Exercise description: Go over the entries and report the lines where the word "variables" occurs.

** Opening The records block **

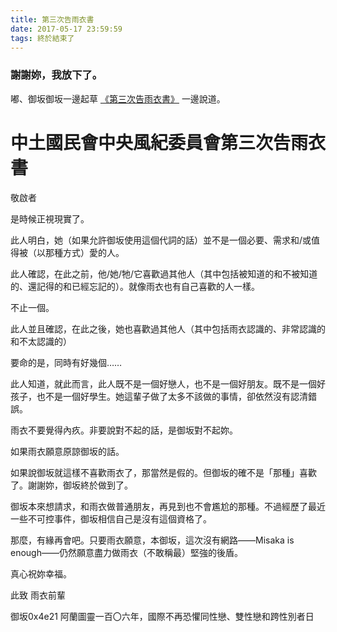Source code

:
 ```yaml
---
title: 第三次告雨衣書
date: 2017-05-17 23:59:59
tags: 終於結束了
---
```

### 謝謝妳，我放下了。
嘟、御坂御坂一邊起草 [《第三次告雨衣書》](http://lynnrinkui.date) 一邊說道。

# 中土國民會中央風紀委員會第三次告雨衣書
敬啟者

是時候正視現實了。

此人明白，她（如果允許御坂使用這個代詞的話）並不是一個必要、需求和/或值得被（以那種方式）愛的人。

此人確認，在此之前，他/她/牠/它喜歡過其他人（其中包括被知道的和不被知道的、還記得的和已經忘記的）。就像雨衣也有自己喜歡的人一樣。

不止一個。

此人並且確認，在此之後，她也喜歡過其他人（其中包括雨衣認識的、非常認識的和不太認識的）

要命的是，同時有好幾個……

此人知道，就此而言，此人既不是一個好戀人，也不是一個好朋友。既不是一個好孩子，也不是一個好學生。她這輩子做了太多不該做的事情，卻依然沒有認清錯誤。

雨衣不要覺得內疚。非要說對不起的話，是御坂對不起妳。

如果雨衣願意原諒御坂的話。

如果說御坂就這樣不喜歡雨衣了，那當然是假的。但御坂的確不是「那種」喜歡了。謝謝妳，御坂終於做到了。

御坂本來想請求，和雨衣做普通朋友，再見到也不會尷尬的那種。不過經歷了最近一些不可控事件，御坂相信自己是沒有這個資格了。

那麼，有緣再會吧。只要雨衣願意，本御坂，這次沒有網路——Misaka is enough——仍然願意盡力做雨衣（不敢稱最）堅強的後盾。

真心祝妳幸福。

此致
雨衣前輩

御坂0x4e21
阿蘭圖靈一百〇六年，國際不再恐懼同性戀、雙性戀和跨性別者日

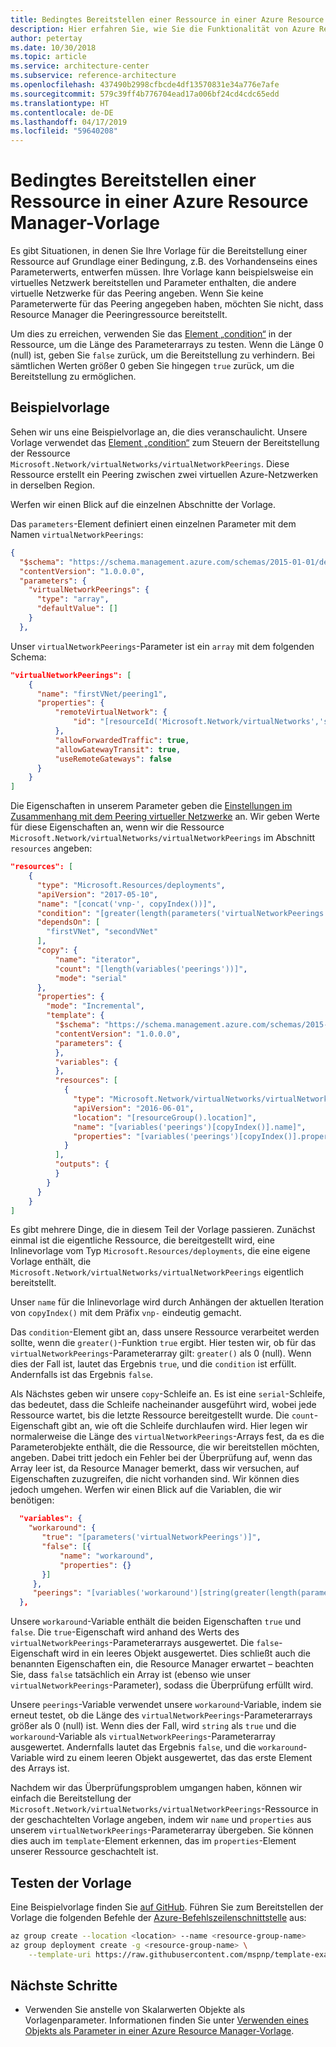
```yaml
---
title: Bedingtes Bereitstellen einer Ressource in einer Azure Resource Manager-Vorlage
description: Hier erfahren Sie, wie Sie die Funktionalität von Azure Resource Manager-Vorlagen erweitern, um eine bedingte Bereitstellung einer Ressource in Abhängigkeit vom Wert eines Parameters zu erzielen.
author: petertay
ms.date: 10/30/2018
ms.topic: article
ms.service: architecture-center
ms.subservice: reference-architecture
ms.openlocfilehash: 437490b2998cfbcde4df13570831e34a776e7afe
ms.sourcegitcommit: 579c39ff4b776704ead17a006bf24cd4cdc65edd
ms.translationtype: HT
ms.contentlocale: de-DE
ms.lasthandoff: 04/17/2019
ms.locfileid: "59640208"
---
```

# <a name="conditionally-deploy-a-resource-in-an-azure-resource-manager-template"></a>Bedingtes Bereitstellen einer Ressource in einer Azure Resource Manager-Vorlage

Es gibt Situationen, in denen Sie Ihre Vorlage für die Bereitstellung einer Ressource auf Grundlage einer Bedingung, z.B. des Vorhandenseins eines Parameterwerts, entwerfen müssen. Ihre Vorlage kann beispielsweise ein virtuelles Netzwerk bereitstellen und Parameter enthalten, die andere virtuelle Netzwerke für das Peering angeben. Wenn Sie keine Parameterwerte für das Peering angegeben haben, möchten Sie nicht, dass Resource Manager die Peeringressource bereitstellt.

Um dies zu erreichen, verwenden Sie das [Element „condition“][azure-resource-manager-condition] in der Ressource, um die Länge des Parameterarrays zu testen. Wenn die Länge 0 (null) ist, geben Sie `false` zurück, um die Bereitstellung zu verhindern. Bei sämtlichen Werten größer 0 geben Sie hingegen `true` zurück, um die Bereitstellung zu ermöglichen.

## <a name="example-template"></a>Beispielvorlage

Sehen wir uns eine Beispielvorlage an, die dies veranschaulicht. Unsere Vorlage verwendet das [Element „condition“][azure-resource-manager-condition] zum Steuern der Bereitstellung der Ressource `Microsoft.Network/virtualNetworks/virtualNetworkPeerings`. Diese Ressource erstellt ein Peering zwischen zwei virtuellen Azure-Netzwerken in derselben Region.

Werfen wir einen Blick auf die einzelnen Abschnitte der Vorlage.

Das `parameters`-Element definiert einen einzelnen Parameter mit dem Namen `virtualNetworkPeerings`:

```json
{
  "$schema": "https://schema.management.azure.com/schemas/2015-01-01/deploymentTemplate.json#",
  "contentVersion": "1.0.0.0",
  "parameters": {
    "virtualNetworkPeerings": {
      "type": "array",
      "defaultValue": []
    }
  },
```

Unser `virtualNetworkPeerings`-Parameter ist ein `array` mit dem folgenden Schema:

```json
"virtualNetworkPeerings": [
    {
      "name": "firstVNet/peering1",
      "properties": {
          "remoteVirtualNetwork": {
              "id": "[resourceId('Microsoft.Network/virtualNetworks','secondVNet')]"
          },
          "allowForwardedTraffic": true,
          "allowGatewayTransit": true,
          "useRemoteGateways": false
      }
    }
]
```

Die Eigenschaften in unserem Parameter geben die [Einstellungen im Zusammenhang mit dem Peering virtueller Netzwerke][vnet-peering-resource-schema] an. Wir geben Werte für diese Eigenschaften an, wenn wir die Ressource `Microsoft.Network/virtualNetworks/virtualNetworkPeerings` im Abschnitt `resources` angeben:

```json
"resources": [
    {
      "type": "Microsoft.Resources/deployments",
      "apiVersion": "2017-05-10",
      "name": "[concat('vnp-', copyIndex())]",
      "condition": "[greater(length(parameters('virtualNetworkPeerings')), 0)]",
      "dependsOn": [
        "firstVNet", "secondVNet"
      ],
      "copy": {
          "name": "iterator",
          "count": "[length(variables('peerings'))]",
          "mode": "serial"
      },
      "properties": {
        "mode": "Incremental",
        "template": {
          "$schema": "https://schema.management.azure.com/schemas/2015-01-01/deploymentTemplate.json#",
          "contentVersion": "1.0.0.0",
          "parameters": {
          },
          "variables": {
          },
          "resources": [
            {
              "type": "Microsoft.Network/virtualNetworks/virtualNetworkPeerings",
              "apiVersion": "2016-06-01",
              "location": "[resourceGroup().location]",
              "name": "[variables('peerings')[copyIndex()].name]",
              "properties": "[variables('peerings')[copyIndex()].properties]"
            }
          ],
          "outputs": {
          }
        }
      }
    }
]
```

Es gibt mehrere Dinge, die in diesem Teil der Vorlage passieren. Zunächst einmal ist die eigentliche Ressource, die bereitgestellt wird, eine Inlinevorlage vom Typ `Microsoft.Resources/deployments`, die eine eigene Vorlage enthält, die `Microsoft.Network/virtualNetworks/virtualNetworkPeerings` eigentlich bereitstellt.

Unser `name` für die Inlinevorlage wird durch Anhängen der aktuellen Iteration von `copyIndex()` mit dem Präfix `vnp-` eindeutig gemacht.

Das `condition`-Element gibt an, dass unsere Ressource verarbeitet werden sollte, wenn die `greater()`-Funktion `true` ergibt. Hier testen wir, ob für das `virtualNetworkPeerings`-Parameterarray gilt: `greater()` als 0 (null). Wenn dies der Fall ist, lautet das Ergebnis `true`, und die `condition` ist erfüllt. Andernfalls ist das Ergebnis `false`.

Als Nächstes geben wir unsere `copy`-Schleife an. Es ist eine `serial`-Schleife, das bedeutet, dass die Schleife nacheinander ausgeführt wird, wobei jede Ressource wartet, bis die letzte Ressource bereitgestellt wurde. Die `count`-Eigenschaft gibt an, wie oft die Schleife durchlaufen wird. Hier legen wir normalerweise die Länge des `virtualNetworkPeerings`-Arrays fest, da es die Parameterobjekte enthält, die die Ressource, die wir bereitstellen möchten, angeben. Dabei tritt jedoch ein Fehler bei der Überprüfung auf, wenn das Array leer ist, da Resource Manager bemerkt, dass wir versuchen, auf Eigenschaften zuzugreifen, die nicht vorhanden sind. Wir können dies jedoch umgehen. Werfen wir einen Blick auf die Variablen, die wir benötigen:

```json
  "variables": {
    "workaround": {
       "true": "[parameters('virtualNetworkPeerings')]",
       "false": [{
           "name": "workaround",
           "properties": {}
       }]
     },
     "peerings": "[variables('workaround')[string(greater(length(parameters('virtualNetworkPeerings')), 0))]]"
  },
```

Unsere `workaround`-Variable enthält die beiden Eigenschaften `true` und `false`. Die `true`-Eigenschaft wird anhand des Werts des `virtualNetworkPeerings`-Parameterarrays ausgewertet. Die `false`-Eigenschaft wird in ein leeres Objekt ausgewertet. Dies schließt auch die benannten Eigenschaften ein, die Resource Manager erwartet – beachten Sie, dass `false` tatsächlich ein Array ist (ebenso wie unser `virtualNetworkPeerings`-Parameter), sodass die Überprüfung erfüllt wird.

Unsere `peerings`-Variable verwendet unsere `workaround`-Variable, indem sie erneut testet, ob die Länge des `virtualNetworkPeerings`-Parameterarrays größer als 0 (null) ist. Wenn dies der Fall, wird `string` als `true` und die `workaround`-Variable als `virtualNetworkPeerings`-Parameterarray ausgewertet. Andernfalls lautet das Ergebnis `false`, und die `workaround`-Variable wird zu einem leeren Objekt ausgewertet, das das erste Element des Arrays ist.

Nachdem wir das Überprüfungsproblem umgangen haben, können wir einfach die Bereitstellung der `Microsoft.Network/virtualNetworks/virtualNetworkPeerings`-Ressource in der geschachtelten Vorlage angeben, indem wir `name` und `properties` aus unserem `virtualNetworkPeerings`-Parameterarray übergeben. Sie können dies auch im `template`-Element erkennen, das im `properties`-Element unserer Ressource geschachtelt ist.

## <a name="try-the-template"></a>Testen der Vorlage

Eine Beispielvorlage finden Sie [auf GitHub][github]. Führen Sie zum Bereitstellen der Vorlage die folgenden Befehle der [Azure-Befehlszeilenschnittstelle][cli] aus:

```bash
az group create --location <location> --name <resource-group-name>
az group deployment create -g <resource-group-name> \
    --template-uri https://raw.githubusercontent.com/mspnp/template-examples/master/example2-conditional/deploy.json
```

## <a name="next-steps"></a>Nächste Schritte

* Verwenden Sie anstelle von Skalarwerten Objekte als Vorlagenparameter. Informationen finden Sie unter [Verwenden eines Objekts als Parameter in einer Azure Resource Manager-Vorlage](./objects-as-parameters.md).

<!-- links -->
[azure-resource-manager-condition]: /azure/azure-resource-manager/resource-manager-templates-resources#condition
[azure-resource-manager-variable]: /azure/azure-resource-manager/resource-group-authoring-templates#variables
[vnet-peering-resource-schema]: /azure/templates/microsoft.network/virtualnetworks/virtualnetworkpeerings
[cli]: /cli/azure/?view=azure-cli-latest
[github]: https://github.com/mspnp/template-examples
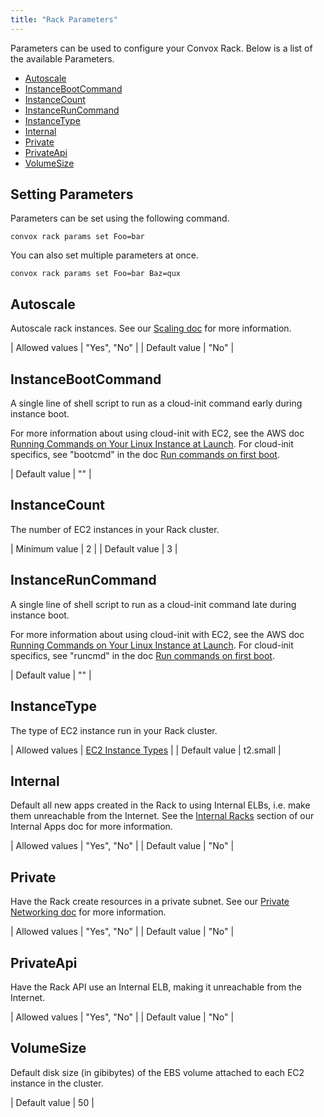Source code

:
 ```yaml
---
title: "Rack Parameters"
---
```


Parameters can be used to configure your Convox Rack. Below is a list of the available Parameters.

<ul>
  <li><a href="#autoscale">Autoscale</a></li>
  <li><a href="#instancebootcommand">InstanceBootCommand</a></li>
  <li><a href="#instancecount">InstanceCount</a></li>
  <li><a href="#instanceruncommand">InstanceRunCommand</a></li>
  <li><a href="#instancetype">InstanceType</a></li>
  <li><a href="#internal">Internal</a></li>
  <li><a href="#private">Private</a></li>
  <li><a href="#privateapi">PrivateApi</a></li>
  <li><a href="#volumesize">VolumeSize</a></li>
</ul>

## Setting Parameters

Parameters can be set using the following command.

    convox rack params set Foo=bar

You can also set multiple parameters at once.

    convox rack params set Foo=bar Baz=qux

## Autoscale

Autoscale rack instances. See our [Scaling doc](https://convox.com/docs/scaling#autoscale) for more information.

| Allowed values | "Yes", "No" |
| Default value  | "No"        |

## InstanceBootCommand

A single line of shell script to run as a cloud-init command early during instance boot.

For more information about using cloud-init with EC2, see the AWS doc [Running Commands on Your Linux Instance at Launch](http://docs.aws.amazon.com/AWSEC2/latest/UserGuide/user-data.html#user-data-cloud-init). For cloud-init specifics, see "bootcmd" in the doc [Run commands on first boot](http://cloudinit.readthedocs.io/en/latest/topics/examples.html#run-commands-on-first-boot).

| Default value | "" |

## InstanceCount

The number of EC2 instances in your Rack cluster.

| Minimum value | 2 |
| Default value | 3 |

## InstanceRunCommand

A single line of shell script to run as a cloud-init command late during instance boot.

For more information about using cloud-init with EC2, see the AWS doc [Running Commands on Your Linux Instance at Launch](http://docs.aws.amazon.com/AWSEC2/latest/UserGuide/user-data.html#user-data-cloud-init). For cloud-init specifics, see "runcmd" in the doc [Run commands on first boot](http://cloudinit.readthedocs.io/en/latest/topics/examples.html#run-commands-on-first-boot).

| Default value | "" |

## InstanceType

The type of EC2 instance run in your Rack cluster.

| Allowed values | [EC2 Instance Types](https://aws.amazon.com/ec2/instance-types/) |
| Default value  | t2.small                                                         |

## Internal

Default all new apps created in the Rack to using Internal ELBs, i.e. make them unreachable from the Internet. See the [Internal Racks](https://convox.com/docs/internal-apps#internal-racks) section of our Internal Apps doc for more information.

| Allowed values | "Yes", "No" |
| Default value  | "No"        |

## Private

Have the Rack create resources in a private subnet. See our [Private Networking doc](https://convox.com/docs/private-networking/) for more information.

| Allowed values | "Yes", "No" |
| Default value  | "No"        |

## PrivateApi

Have the Rack API use an Internal ELB, making it unreachable from the Internet.

| Allowed values | "Yes", "No" |
| Default value  | "No"        |

## VolumeSize

Default disk size (in gibibytes) of the EBS volume attached to each EC2 instance in the cluster.

| Default value | 50 |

** Closing The records block **

Final answer:
          "count": "[length(variables('peerings'))]",
          "variables": {
              "name": "[variables('peerings')[copyIndex()].name]",
              "properties": "[variables('peerings')[copyIndex()].properties]"
  "variables": {
     "peerings": "[variables('workaround')[string(greater(length(parameters('virtualNetworkPeerings')), 0))]]"
[azure-resource-manager-variable]: /azure/azure-resource-manager/resource-group-authoring-templates#variables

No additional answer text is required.